The price of British farms will rise higher than any other class of real estate in Europe over the next four years driven by investors buying farmland to capitalize on growth in global demand for food and also to shield wealth and pay less tax.
Farmland values will rise 37 percent by 2016, beating forecast growth for gold, oil, ten-year British government bonds and homes in London’s most exclusive neighborhoods, according to data compiled by Oxford Economics and the research arm of property consultant Savills.
The United Nations’ food agency has estimated that the world will need to boost cereals output by 1 billion metric tons (1.1 billion tons) and produce 200 million extra metric tons of livestock products a year by 2050 to feed a population projected at 9 billion people, up from 7 billion now.
And diets in developing countries increasingly include items common in the West such as bread and potatoes, which will further boost the value of British farmland where such crops are grown, Savills director Alex Lawson said.
“Combined with that there are income tax, capital gains tax and inheritance tax advantages to putting your money in farmland,” Lawson told Reuters, referring to the higher levels of tax relief for farmland owners.

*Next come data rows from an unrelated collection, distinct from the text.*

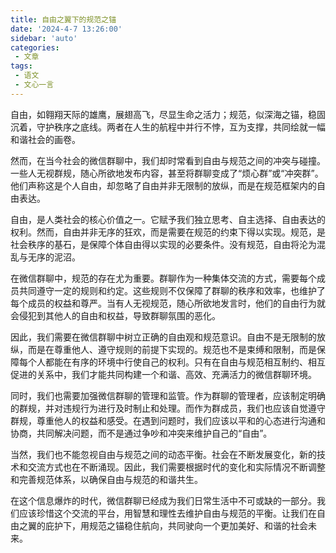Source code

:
 ```yaml
---
title: 自由之翼下的规范之锚
date: '2024-4-7 13:26:00'
sidebar: 'auto'
categories:
 - 文章
tags:
 - 语文
 - 文心一言
---
```

  自由，如翱翔天际的雄鹰，展翅高飞，尽显生命之活力；规范，似深海之锚，稳固沉着，守护秩序之底线。两者在人生的航程中并行不悖，互为支撑，共同绘就一幅和谐社会的画卷。

  然而，在当今社会的微信群聊中，我们却时常看到自由与规范之间的冲突与碰撞。一些人无视群规，随心所欲地发布内容，甚至将群聊变成了“烦心群”或“冲突群”。他们声称这是个人自由，却忽略了自由并非无限制的放纵，而是在规范框架内的自由表达。

  自由，是人类社会的核心价值之一。它赋予我们独立思考、自主选择、自由表达的权利。然而，自由并非无序的狂欢，而是需要在规范的约束下得以实现。规范，是社会秩序的基石，是保障个体自由得以实现的必要条件。没有规范，自由将沦为混乱与无序的泥沼。

  在微信群聊中，规范的存在尤为重要。群聊作为一种集体交流的方式，需要每个成员共同遵守一定的规则和约定。这些规则不仅保障了群聊的秩序和效率，也维护了每个成员的权益和尊严。当有人无视规范，随心所欲地发言时，他们的自由行为就会侵犯到其他人的自由和权益，导致群聊氛围的恶化。

  因此，我们需要在微信群聊中树立正确的自由观和规范意识。自由不是无限制的放纵，而是在尊重他人、遵守规则的前提下实现的。规范也不是束缚和限制，而是保障每个人都能在有序的环境中行使自己的权利。只有在自由与规范相互制约、相互促进的关系中，我们才能共同构建一个和谐、高效、充满活力的微信群聊环境。

  同时，我们也需要加强微信群聊的管理和监管。作为群聊的管理者，应该制定明确的群规，并对违规行为进行及时制止和处理。而作为群成员，我们也应该自觉遵守群规，尊重他人的权益和感受。在遇到问题时，我们应该以平和的心态进行沟通和协商，共同解决问题，而不是通过争吵和冲突来维护自己的“自由”。

  当然，我们也不能忽视自由与规范之间的动态平衡。社会在不断发展变化，新的技术和交流方式也在不断涌现。因此，我们需要根据时代的变化和实际情况不断调整和完善规范体系，以确保自由与规范的和谐共生。

  在这个信息爆炸的时代，微信群聊已经成为我们日常生活中不可或缺的一部分。我们应该珍惜这个交流的平台，用智慧和理性去维护自由与规范的平衡。让我们在自由之翼的庇护下，用规范之锚稳住航向，共同驶向一个更加美好、和谐的社会未来。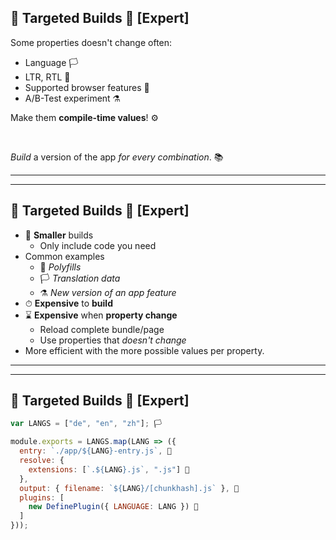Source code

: ## 📌 Targeted Builds 📌 [Expert]

Some properties doesn't change often:

* Language 🏳️
* LTR, RTL 🔁
* Supported browser features 💊
* A/B-Test experiment ⚗️

Make them **compile-time values**! ⚙️

<br>

*Build* a version of the app *for every combination*. 📚

---

---

## 📌 Targeted Builds 📌 [Expert]

* 🚀 **Smaller** builds
  * Only include code you need
* Common examples
  * 💉 *Polyfills*
  * 🏳️ *Translation data*
  * ⚗️ *New version of an app feature*
* ⏱ **Expensive** to **build**
* ⌛️ **Expensive** when **property change**
  * Reload complete bundle/page
  * Use properties that *doesn't change*
* More efficient with the more possible values per property.

---

---

## 📌 Targeted Builds 📌 [Expert]

``` js
var LANGS = ["de", "en", "zh"]; 🏳️

module.exports = LANGS.map(LANG => ({
  entry: `./app/${LANG}-entry.js`, 📕
  resolve: {
    extensions: [`.${LANG}.js`, ".js"] 🔀
  },
  output: { filename: `${LANG}/[chunkhash].js` }, 📲
  plugins: [
    new DefinePlugin({ LANGUAGE: LANG }) 💉
  ]
}));
```
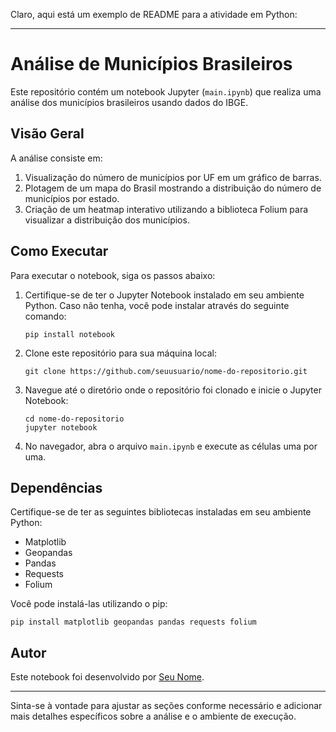 Claro, aqui está um exemplo de README para a atividade em Python:

---

# Análise de Municípios Brasileiros

Este repositório contém um notebook Jupyter (`main.ipynb`) que realiza uma análise dos municípios brasileiros usando dados do IBGE.

## Visão Geral

A análise consiste em:

1. Visualização do número de municípios por UF em um gráfico de barras.
2. Plotagem de um mapa do Brasil mostrando a distribuição do número de municípios por estado.
3. Criação de um heatmap interativo utilizando a biblioteca Folium para visualizar a distribuição dos municípios.

## Como Executar

Para executar o notebook, siga os passos abaixo:

1. Certifique-se de ter o Jupyter Notebook instalado em seu ambiente Python. Caso não tenha, você pode instalar através do seguinte comando:
   
   ```
   pip install notebook
   ```

2. Clone este repositório para sua máquina local:

   ```
   git clone https://github.com/seuusuario/nome-do-repositorio.git
   ```

3. Navegue até o diretório onde o repositório foi clonado e inicie o Jupyter Notebook:

   ```
   cd nome-do-repositorio
   jupyter notebook
   ```

4. No navegador, abra o arquivo `main.ipynb` e execute as células uma por uma.

## Dependências

Certifique-se de ter as seguintes bibliotecas instaladas em seu ambiente Python:

- Matplotlib
- Geopandas
- Pandas
- Requests
- Folium

Você pode instalá-las utilizando o pip:

```
pip install matplotlib geopandas pandas requests folium
```

## Autor

Este notebook foi desenvolvido por [Seu Nome](https://github.com/seuusuario).

---

Sinta-se à vontade para ajustar as seções conforme necessário e adicionar mais detalhes específicos sobre a análise e o ambiente de execução.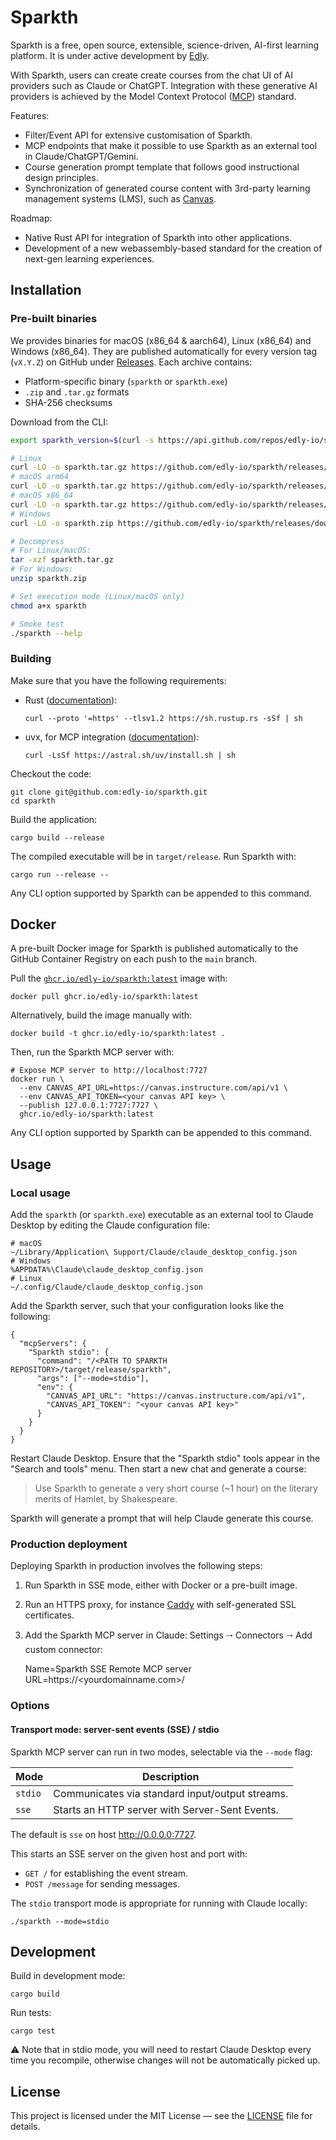 # Sparkth

Sparkth is a free, open source, extensible, science-driven, AI-first learning platform. It is under active development by
[Edly](https://edly.io).

With Sparkth, users can create create courses from the chat UI of AI providers such as Claude or ChatGPT. Integration with these generative AI providers is achieved by the Model Context Protocol ([MCP](https://modelcontextprotocol.io/)) standard.

Features:

- Filter/Event API for extensive customisation of Sparkth.
- MCP endpoints that make it possible to use Sparkth as an external tool in Claude/ChatGPT/Gemini.
- Course generation prompt template that follows good instructional design principles.
- Synchronization of generated course content with 3rd-party learning management systems (LMS), such as [Canvas](https://canvas.instructure.com/).

Roadmap:

- Native Rust API for integration of Sparkth into other applications.
- Development of a new webassembly-based standard for the creation of next-gen learning experiences.

## Installation

### Pre-built binaries

We provides binaries for macOS (x86\_64 & aarch64), Linux (x86\_64) and Windows (x86\_64). They are published automatically for every version tag (`vX.Y.Z`) on GitHub under [Releases](https://github.com/edly-io/sparkth/releases). Each archive contains:

* Platform-specific binary (`sparkth` or `sparkth.exe`)
* `.zip` and `.tar.gz` formats
* SHA-256 checksums

Download from the CLI:

```sh
export sparkth_version=$(curl -s https://api.github.com/repos/edly-io/sparkth/releases/latest | sed -n 's/.*"tag_name": "\([^"]*\)".*/\1/p')

# Linux
curl -LO -o sparkth.tar.gz https://github.com/edly-io/sparkth/releases/download/$sparkth_version/sparkth-$sparkth_version-x86_64-unknown-linux-gnu.tar.gz
# macOS arm64
curl -LO -o sparkth.tar.gz https://github.com/edly-io/sparkth/releases/download/$sparkth_version/sparkth-$sparkth_version-aarch64-apple-darwin.tar.gz
# macOS x86_64
curl -LO -o sparkth.tar.gz https://github.com/edly-io/sparkth/releases/download/$sparkth_version/sparkth-$sparkth_version-x86_64-apple-darwin.tar.gz
# Windows
curl -LO -o sparkth.zip https://github.com/edly-io/sparkth/releases/download/$sparkth_version/sparkth-$sparkth_version-x86_64-pc-windows-msvc.zip

# Decompress
# For Linux/macOS:
tar -xzf sparkth.tar.gz
# For Windows:
unzip sparkth.zip

# Set execution mode (Linux/macOS only)
chmod a+x sparkth

# Smoke test
./sparkth --help
```

### Building

Make sure that you have the following requirements:

- Rust ([documentation](https://doc.rust-lang.org/book/ch01-01-installation.html)):

      curl --proto '=https' --tlsv1.2 https://sh.rustup.rs -sSf | sh

- uvx, for MCP integration ([documentation](https://docs.npmjs.com/downloading-and-installing-node-js-and-npm)):

      curl -LsSf https://astral.sh/uv/install.sh | sh

Checkout the code:

    git clone git@github.com:edly-io/sparkth.git
    cd sparkth

Build the application:

    cargo build --release

The compiled executable will be in `target/release`. Run Sparkth with:

    cargo run --release --

Any CLI option supported by Sparkth can be appended to this command.

## Docker

A pre-built Docker image for Sparkth is published automatically to the GitHub Container Registry on each push to the `main` branch.

Pull the [`ghcr.io/edly-io/sparkth:latest`](https://github.com/edly-io/sparkth/pkgs/container/sparkth) image with:

    docker pull ghcr.io/edly-io/sparkth:latest

Alternatively, build the image manually with:

    docker build -t ghcr.io/edly-io/sparkth:latest .

Then, run the Sparkth MCP server with:

    # Expose MCP server to http://localhost:7727
    docker run \
      --env CANVAS_API_URL=https://canvas.instructure.com/api/v1 \
      --env CANVAS_API_TOKEN=<your canvas API key> \
      --publish 127.0.0.1:7727:7727 \
      ghcr.io/edly-io/sparkth:latest

Any CLI option supported by Sparkth can be appended to this command.

## Usage

### Local usage

Add the `sparkth` (or `sparkth.exe`) executable as an external tool to Claude Desktop by editing the Claude configuration file:

    # macOS
    ~/Library/Application\ Support/Claude/claude_desktop_config.json
    # Windows
    %APPDATA%\Claude\claude_desktop_config.json
    # Linux
    ~/.config/Claude/claude_desktop_config.json

Add the Sparkth server, such that your configuration looks like the following:

    {
      "mcpServers": {
        "Sparkth stdio": {
          "command": "/<PATH TO SPARKTH REPOSITORY>/target/release/sparkth",
          "args": ["--mode=stdio"],
          "env": {
            "CANVAS_API_URL": "https://canvas.instructure.com/api/v1",
            "CANVAS_API_TOKEN": "<your canvas API key>"
          }
        }
      }
    }

Restart Claude Desktop. Ensure that the "Sparkth stdio" tools appear in the "Search and tools" menu. Then start a new chat and generate a course:

> Use Sparkth to generate a very short course (~1 hour) on the literary merits of Hamlet, by Shakespeare.

Sparkth will generate a prompt that will help Claude generate this course.

### Production deployment

Deploying Sparkth in production involves the following steps:

1. Run Sparkth in SSE mode, either with Docker or a pre-built image.
2. Run an HTTPS proxy, for instance [Caddy](https://caddyserver.com/) with self-generated SSL certificates.
3. Add the Sparkth MCP server in Claude: Settings 🠂 Connectors 🠂 Add custom connector:

      Name=Sparkth SSE
      Remote MCP server URL=https://<yourdomainname.com>/

### Options

#### Transport mode: server-sent events (SSE) / stdio

Sparkth MCP server can run in two modes, selectable via the `--mode` flag:

| Mode    | Description                                          |
| ------- | ---------------------------------------------------- |
| `stdio` | Communicates via standard input/output streams.      |
| `sse`   | Starts an HTTP server with Server-Sent Events.       |

The default is `sse` on host http://0.0.0.0:7727.

This starts an SSE server on the given host and port with:

* `GET /` for establishing the event stream.
* `POST /message` for sending messages.

The `stdio` transport mode is appropriate for running with Claude locally:

    ./sparkth --mode=stdio

## Development

Build in development mode:

    cargo build

Run tests:

    cargo test

⚠️ Note that in stdio mode, you will need to restart Claude Desktop every time you recompile, otherwise changes will not be automatically picked up.

## License

This project is licensed under the MIT License — see the [LICENSE](LICENSE) file for details.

Farmland will even outshine offices in London’s West End district, where prices are kept high by companies like hedge funds and technology firms competing to rent a limited supply of space, the data showed.
“UK farmland will be the top performing real estate in Europe and potentially the world,” Savills head of rural research Ian Bailey told Reuters. “Supply is tight and demand is especially strong for arable crops like wheat and rape.”
This scenario has increased investors’ focus on agricultural land globally as an asset class. Grain, a non-governmental organization that promotes the sustainable use of the world’s resources, last year estimated that between $5 and $15 billion of pension fund money was invested in global farmland, a figure it said would double by 2015.
The average value of British farmland has trebled over the past decade to about 6,000 pounds ($9,300) per acre, though prices of 10,000 pounds and upwards can be paid for larger tracts of land and the high quality arable farms in east England.
The British farmland market is the most transparent and liquid in Europe, creating stronger levels of interest than markets like France from private investors and institutions which, combined with a limited supply, will fuel the price growth, Bailey said.
British farmland has broadly tracked the price of gold over the last several decades as a safe haven investment and defensive hedge against inflation, though the price of gold is expected to fall by 2016, Oxford Economics said.
Ralf Oberbannscheidt, portfolio manager at DWS Invest Global Agribusiness, which has more than two billion euros under management, said UK farmland was a good investment but warned that widespread private ownership left investors open to taxation from the government should crop prices rise dramatically, as opposed to in countries where a lot of land belongs to the state.
“There might also be other more interesting pockets globally where farmland is relatively cheap because the yield can be doubled or tripled with better technology,” he said, noting investors might not be able to wring as much value from UK land due to the country’s greater use of technology.
Last year, farmers buying land to expand accounted for 61 percent of purchases. Savills director of residential research Yolande Barnes said wealthy individuals and institutions are attracted to farmland’s safe annual agricultural yields of about 3-4 percent.
“It is an obvious no-brainer choice for most pension funds,” she said, though limited supply can make it difficult for fund managers to buy a sufficient quantity to have an impact on the overall portfolio balance.
“There is nothing flash about the income performance,” Lawson said. “But unlike an Icelandic bank, farmland is not going anywhere.”